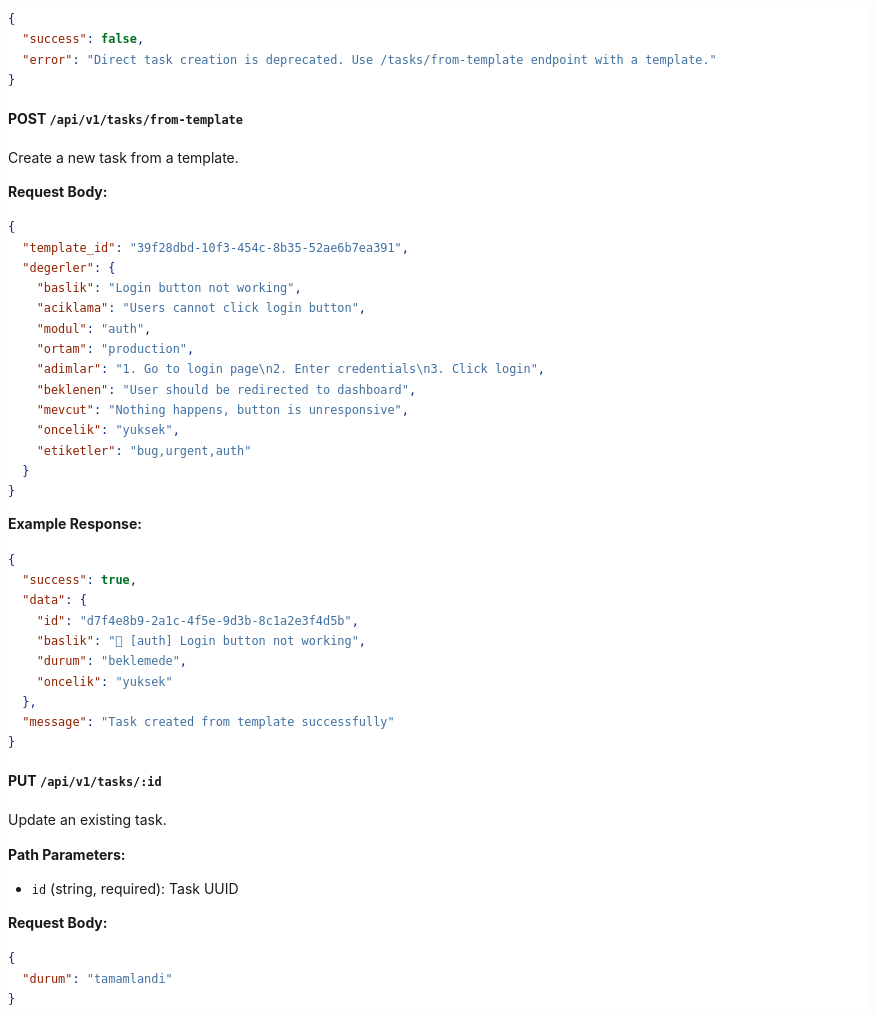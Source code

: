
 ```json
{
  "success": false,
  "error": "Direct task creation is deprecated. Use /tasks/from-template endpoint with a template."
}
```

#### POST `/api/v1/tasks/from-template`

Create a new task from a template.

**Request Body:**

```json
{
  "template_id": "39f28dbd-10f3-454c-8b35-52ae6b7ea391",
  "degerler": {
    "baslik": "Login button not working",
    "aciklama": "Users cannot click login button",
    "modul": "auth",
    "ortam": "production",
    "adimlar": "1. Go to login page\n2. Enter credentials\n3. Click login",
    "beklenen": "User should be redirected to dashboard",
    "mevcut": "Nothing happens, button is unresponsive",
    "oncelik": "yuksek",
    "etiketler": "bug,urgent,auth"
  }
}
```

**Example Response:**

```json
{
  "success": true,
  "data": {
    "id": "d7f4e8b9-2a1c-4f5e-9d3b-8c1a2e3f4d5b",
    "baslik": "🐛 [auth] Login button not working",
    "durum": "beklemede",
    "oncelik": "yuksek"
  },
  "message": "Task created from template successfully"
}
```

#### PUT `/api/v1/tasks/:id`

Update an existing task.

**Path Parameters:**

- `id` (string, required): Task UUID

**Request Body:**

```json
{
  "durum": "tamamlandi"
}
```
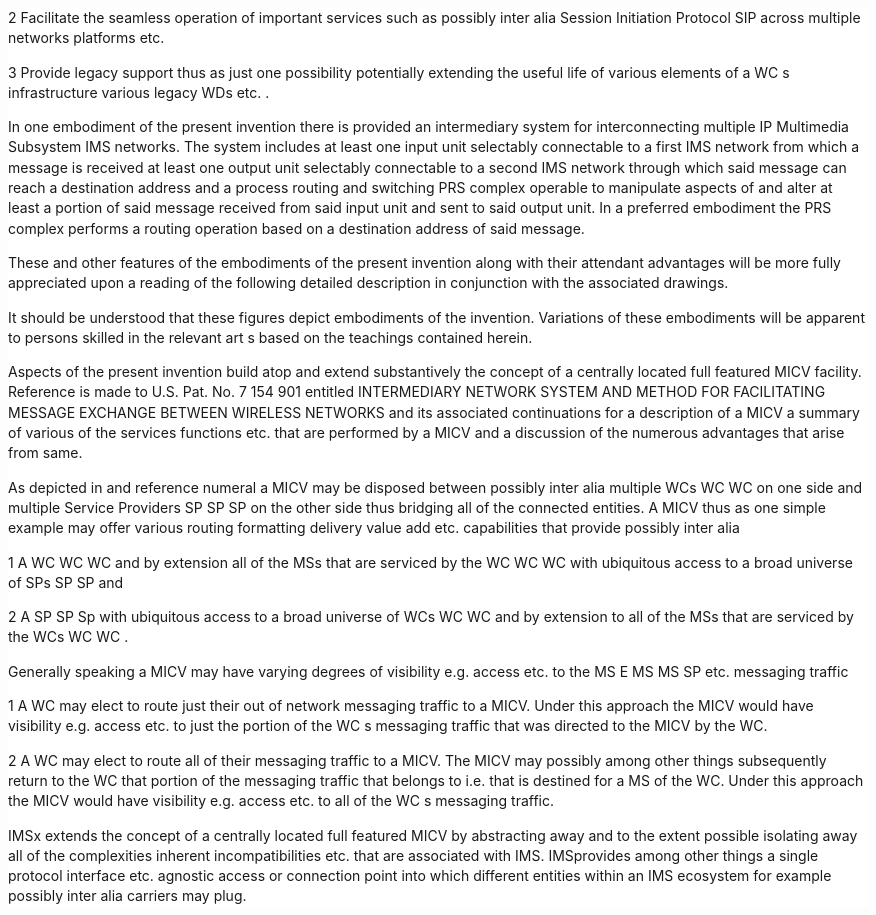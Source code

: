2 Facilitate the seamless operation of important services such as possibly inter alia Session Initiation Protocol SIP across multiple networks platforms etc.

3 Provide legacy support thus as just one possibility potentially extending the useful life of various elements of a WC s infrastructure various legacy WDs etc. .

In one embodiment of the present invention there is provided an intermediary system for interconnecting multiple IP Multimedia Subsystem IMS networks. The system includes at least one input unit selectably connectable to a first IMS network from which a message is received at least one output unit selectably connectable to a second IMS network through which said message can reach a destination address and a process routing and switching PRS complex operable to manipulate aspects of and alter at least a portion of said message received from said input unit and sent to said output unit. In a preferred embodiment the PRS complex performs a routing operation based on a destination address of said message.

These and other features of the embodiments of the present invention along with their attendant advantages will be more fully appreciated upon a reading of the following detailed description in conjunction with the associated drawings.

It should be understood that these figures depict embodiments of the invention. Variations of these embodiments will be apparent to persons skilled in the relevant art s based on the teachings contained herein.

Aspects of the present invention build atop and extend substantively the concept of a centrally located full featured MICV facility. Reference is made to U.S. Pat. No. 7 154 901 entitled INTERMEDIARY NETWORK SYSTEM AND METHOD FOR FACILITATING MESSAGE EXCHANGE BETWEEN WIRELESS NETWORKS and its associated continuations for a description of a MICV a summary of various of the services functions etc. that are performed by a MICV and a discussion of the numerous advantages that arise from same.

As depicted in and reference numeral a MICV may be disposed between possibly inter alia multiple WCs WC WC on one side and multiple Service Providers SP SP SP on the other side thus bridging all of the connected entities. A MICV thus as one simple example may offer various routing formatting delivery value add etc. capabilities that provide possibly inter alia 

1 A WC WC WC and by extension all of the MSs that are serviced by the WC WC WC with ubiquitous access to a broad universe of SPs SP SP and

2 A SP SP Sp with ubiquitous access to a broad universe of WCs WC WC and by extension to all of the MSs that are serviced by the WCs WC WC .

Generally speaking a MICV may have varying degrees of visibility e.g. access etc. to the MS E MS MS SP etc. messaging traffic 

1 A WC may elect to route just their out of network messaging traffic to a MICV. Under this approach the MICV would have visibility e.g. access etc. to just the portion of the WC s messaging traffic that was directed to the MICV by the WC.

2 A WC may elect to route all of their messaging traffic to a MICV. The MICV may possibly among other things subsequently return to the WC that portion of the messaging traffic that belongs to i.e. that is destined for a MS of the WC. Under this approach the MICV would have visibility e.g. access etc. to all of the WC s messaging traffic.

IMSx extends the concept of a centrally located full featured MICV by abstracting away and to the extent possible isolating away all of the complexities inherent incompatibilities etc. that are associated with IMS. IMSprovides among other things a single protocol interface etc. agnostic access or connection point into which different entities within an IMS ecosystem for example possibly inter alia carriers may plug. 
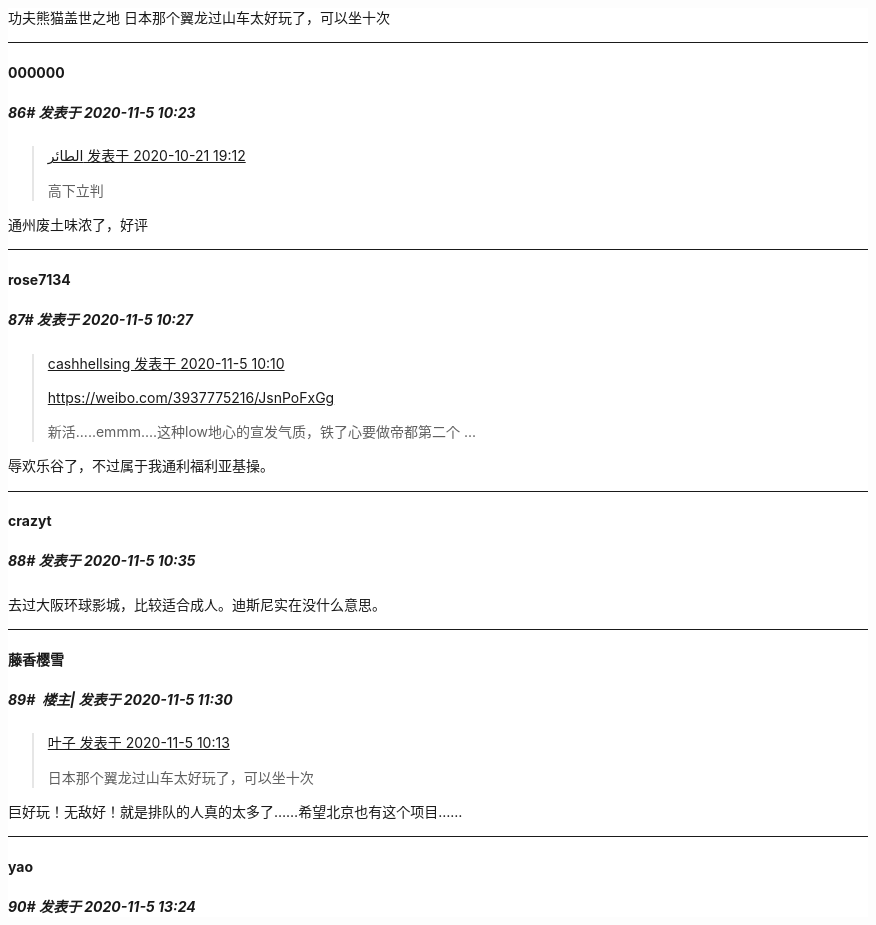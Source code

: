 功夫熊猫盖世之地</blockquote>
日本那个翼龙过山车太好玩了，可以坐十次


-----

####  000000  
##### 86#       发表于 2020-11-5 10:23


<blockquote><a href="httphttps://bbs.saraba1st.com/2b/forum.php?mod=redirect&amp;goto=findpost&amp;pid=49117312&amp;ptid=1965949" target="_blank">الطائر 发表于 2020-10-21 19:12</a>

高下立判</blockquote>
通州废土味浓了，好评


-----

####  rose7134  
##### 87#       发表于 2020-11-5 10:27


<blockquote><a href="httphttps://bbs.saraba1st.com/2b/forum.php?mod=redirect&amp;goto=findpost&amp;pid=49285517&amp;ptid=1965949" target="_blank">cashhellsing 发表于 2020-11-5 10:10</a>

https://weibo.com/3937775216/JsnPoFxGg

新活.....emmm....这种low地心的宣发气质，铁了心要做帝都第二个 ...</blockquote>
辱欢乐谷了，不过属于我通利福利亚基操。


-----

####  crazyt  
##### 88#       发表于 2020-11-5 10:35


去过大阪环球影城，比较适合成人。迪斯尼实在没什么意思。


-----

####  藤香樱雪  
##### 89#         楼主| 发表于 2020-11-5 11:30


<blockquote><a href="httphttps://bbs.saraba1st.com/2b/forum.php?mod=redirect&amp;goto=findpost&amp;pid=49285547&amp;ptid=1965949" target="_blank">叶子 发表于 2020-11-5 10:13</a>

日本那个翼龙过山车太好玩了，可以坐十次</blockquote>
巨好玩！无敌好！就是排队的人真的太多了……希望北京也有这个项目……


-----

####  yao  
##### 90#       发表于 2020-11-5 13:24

****************

**TASK DETAILS:** Set down each of the records precisely, leaving any pictures behind.

**FINISHED EXERCISE:**
Source code

:
 ```json
{
  "success": false,
  "error": "Direct task creation is deprecated. Use /tasks/from-template endpoint with a template."
}
```

#### POST `/api/v1/tasks/from-template`

Create a new task from a template.

**Request Body:**

```json
{
  "template_id": "39f28dbd-10f3-454c-8b35-52ae6b7ea391",
  "degerler": {
    "baslik": "Login button not working",
    "aciklama": "Users cannot click login button",
    "modul": "auth",
    "ortam": "production",
    "adimlar": "1. Go to login page\n2. Enter credentials\n3. Click login",
    "beklenen": "User should be redirected to dashboard",
    "mevcut": "Nothing happens, button is unresponsive",
    "oncelik": "yuksek",
    "etiketler": "bug,urgent,auth"
  }
}
```

**Example Response:**

```json
{
  "success": true,
  "data": {
    "id": "d7f4e8b9-2a1c-4f5e-9d3b-8c1a2e3f4d5b",
    "baslik": "🐛 [auth] Login button not working",
    "durum": "beklemede",
    "oncelik": "yuksek"
  },
  "message": "Task created from template successfully"
}
```

#### PUT `/api/v1/tasks/:id`

Update an existing task.

**Path Parameters:**

- `id` (string, required): Task UUID

**Request Body:**

```json
{
  "durum": "tamamlandi"
}
```
Source code

:2 Facilitate the seamless operation of important services such as possibly inter alia Session Initiation Protocol SIP across multiple networks platforms etc.

3 Provide legacy support thus as just one possibility potentially extending the useful life of various elements of a WC s infrastructure various legacy WDs etc. .

In one embodiment of the present invention there is provided an intermediary system for interconnecting multiple IP Multimedia Subsystem IMS networks. The system includes at least one input unit selectably connectable to a first IMS network from which a message is received at least one output unit selectably connectable to a second IMS network through which said message can reach a destination address and a process routing and switching PRS complex operable to manipulate aspects of and alter at least a portion of said message received from said input unit and sent to said output unit. In a preferred embodiment the PRS complex performs a routing operation based on a destination address of said message.

These and other features of the embodiments of the present invention along with their attendant advantages will be more fully appreciated upon a reading of the following detailed description in conjunction with the associated drawings.

It should be understood that these figures depict embodiments of the invention. Variations of these embodiments will be apparent to persons skilled in the relevant art s based on the teachings contained herein.

Aspects of the present invention build atop and extend substantively the concept of a centrally located full featured MICV facility. Reference is made to U.S. Pat. No. 7 154 901 entitled INTERMEDIARY NETWORK SYSTEM AND METHOD FOR FACILITATING MESSAGE EXCHANGE BETWEEN WIRELESS NETWORKS and its associated continuations for a description of a MICV a summary of various of the services functions etc. that are performed by a MICV and a discussion of the numerous advantages that arise from same.

As depicted in and reference numeral a MICV may be disposed between possibly inter alia multiple WCs WC WC on one side and multiple Service Providers SP SP SP on the other side thus bridging all of the connected entities. A MICV thus as one simple example may offer various routing formatting delivery value add etc. capabilities that provide possibly inter alia 

1 A WC WC WC and by extension all of the MSs that are serviced by the WC WC WC with ubiquitous access to a broad universe of SPs SP SP and

2 A SP SP Sp with ubiquitous access to a broad universe of WCs WC WC and by extension to all of the MSs that are serviced by the WCs WC WC .

Generally speaking a MICV may have varying degrees of visibility e.g. access etc. to the MS E MS MS SP etc. messaging traffic 

1 A WC may elect to route just their out of network messaging traffic to a MICV. Under this approach the MICV would have visibility e.g. access etc. to just the portion of the WC s messaging traffic that was directed to the MICV by the WC.

2 A WC may elect to route all of their messaging traffic to a MICV. The MICV may possibly among other things subsequently return to the WC that portion of the messaging traffic that belongs to i.e. that is destined for a MS of the WC. Under this approach the MICV would have visibility e.g. access etc. to all of the WC s messaging traffic.

IMSx extends the concept of a centrally located full featured MICV by abstracting away and to the extent possible isolating away all of the complexities inherent incompatibilities etc. that are associated with IMS. IMSprovides among other things a single protocol interface etc. agnostic access or connection point into which different entities within an IMS ecosystem for example possibly inter alia carriers may plug. 
Source code

: 功夫熊猫盖世之地</blockquote>
日本那个翼龙过山车太好玩了，可以坐十次


-----

####  000000  
##### 86#       发表于 2020-11-5 10:23


<blockquote><a href="httphttps://bbs.saraba1st.com/2b/forum.php?mod=redirect&amp;goto=findpost&amp;pid=49117312&amp;ptid=1965949" target="_blank">الطائر 发表于 2020-10-21 19:12</a>

高下立判</blockquote>
通州废土味浓了，好评


-----

####  rose7134  
##### 87#       发表于 2020-11-5 10:27


<blockquote><a href="httphttps://bbs.saraba1st.com/2b/forum.php?mod=redirect&amp;goto=findpost&amp;pid=49285517&amp;ptid=1965949" target="_blank">cashhellsing 发表于 2020-11-5 10:10</a>

https://weibo.com/3937775216/JsnPoFxGg

新活.....emmm....这种low地心的宣发气质，铁了心要做帝都第二个 ...</blockquote>
辱欢乐谷了，不过属于我通利福利亚基操。


-----

####  crazyt  
##### 88#       发表于 2020-11-5 10:35


去过大阪环球影城，比较适合成人。迪斯尼实在没什么意思。


-----

####  藤香樱雪  
##### 89#         楼主| 发表于 2020-11-5 11:30


<blockquote><a href="httphttps://bbs.saraba1st.com/2b/forum.php?mod=redirect&amp;goto=findpost&amp;pid=49285547&amp;ptid=1965949" target="_blank">叶子 发表于 2020-11-5 10:13</a>

日本那个翼龙过山车太好玩了，可以坐十次</blockquote>
巨好玩！无敌好！就是排队的人真的太多了……希望北京也有这个项目……


-----

####  yao  
##### 90#       发表于 2020-11-5 13:24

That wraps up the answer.